Is there a general theme to your work?
I paint in a very intuitive way and paint much in the way one might have a conversation. I don’t begin with a ‘topic’, I begin with a word - a mark. Just as in a conversation, this leads to a natural response - something to balance the mark perhaps, or contrast with it. In this way a painting can develop from apparently no starting point. What inevitably does happen in the process is that I will reflect on how the colourings or mark making is reminiscent of something I have seen or somewhere I have visited recently and subconsciously have brought to the painting.
Complimentary and repeating colours - how is colour important to me?
Seeing the sun rise into a clear blue sky can bring a smile to our faces - for me the positive energy of high Chroma colour has the same effect.
I love to use bright colours in my work, particularly because it makes me feel happy.
What I find interesting however is how the ‘rightness’ of a painting can be altered by apparently small changes to the colour balance and it has taken a lot of experimentation to be able to use intense colours whilst maintaining a harmonious whole.
Repeating colours throughout a painting can be a useful technique to draw the eye of a viewer to travel around a painting. Done well and an apparently simple composition can become quite captivating.

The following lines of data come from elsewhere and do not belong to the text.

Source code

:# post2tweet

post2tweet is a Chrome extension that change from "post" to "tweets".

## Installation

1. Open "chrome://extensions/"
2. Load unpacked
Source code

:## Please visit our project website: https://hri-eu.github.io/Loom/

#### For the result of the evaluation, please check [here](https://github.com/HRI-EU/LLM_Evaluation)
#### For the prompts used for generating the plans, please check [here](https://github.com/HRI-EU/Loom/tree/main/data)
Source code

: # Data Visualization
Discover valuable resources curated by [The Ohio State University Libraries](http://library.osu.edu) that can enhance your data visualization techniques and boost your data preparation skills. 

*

What makes a good piece of art?
There are great tomes of writing deliberating over what constitutes ‘good’ art. Personally I am a simple soul and like a piece of art to be challenging, engaging, have integrity and to speak of the artist.
Describe your creation process…
The process of painting for me is an immersion into a world of possibilities. By virtue of the fact that I use resin paint, there is an unpredictability and finality to every decision that can be extremely challenging but at the same time utterly exhilarating. I like to term my painting process as one of ‘painting by the seat of my pants’ - that is my painting process constantly hovers between being in and out of control of the activity on the canvas.
One of the most exciting parts of the creative process comes from introducing new untried and untested media and gauging how best to bring them to life in a new artwork. Occasionally something will not work and I will have to scrape away parts of the painting. The amazing thing is that often the best and most exciting things happen when you are on the brink of disaster!
Sometimes my paintings develop very quickly - other times a painting will build in layers so that there are only glimpsed windows into previous workings. A painting in a day or a painting in two months - to me it is finished when it’s finished!
Any advice for young painters?
The piece of advice I would offer to artists, young or old and whatever the medium is in my opinion the most important lesson to learn as an artist.
Challenge yourself. Push the boundaries of whatever medium you use and when you get proficient at using it, throw something else into the mix. As an artist you have an intuitive ability to adapt and adjust according to what happens in front of you. Don’t be afraid of making mistakes - embrace them, and don’t be afraid of destroying what you have already done.
Be confident, be courageous and you will be a better artist.